## Goal of the exercise
Exclude the pictures, then restate every entry below exactly.

## Extracted records

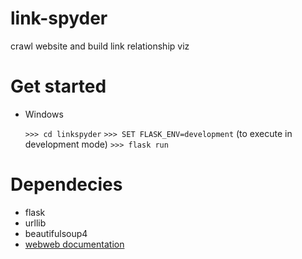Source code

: # link-spyder
crawl website and build link relationship viz


# Get started

* Windows

    `>>> cd linkspyder`
    `>>> SET FLASK_ENV=development` (to execute in development mode)
    `>>> flask run`

# Dependecies

* flask
* urllib
* beautifulsoup4
* [webweb documentation](https://webwebpage.github.io/documentation/)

## Your solution
Source code

: # link-spyder
crawl website and build link relationship viz


# Get started

* Windows

    `>>> cd linkspyder`
    `>>> SET FLASK_ENV=development` (to execute in development mode)
    `>>> flask run`

# Dependecies

* flask
* urllib
* beautifulsoup4
* [webweb documentation](https://webwebpage.github.io/documentation/)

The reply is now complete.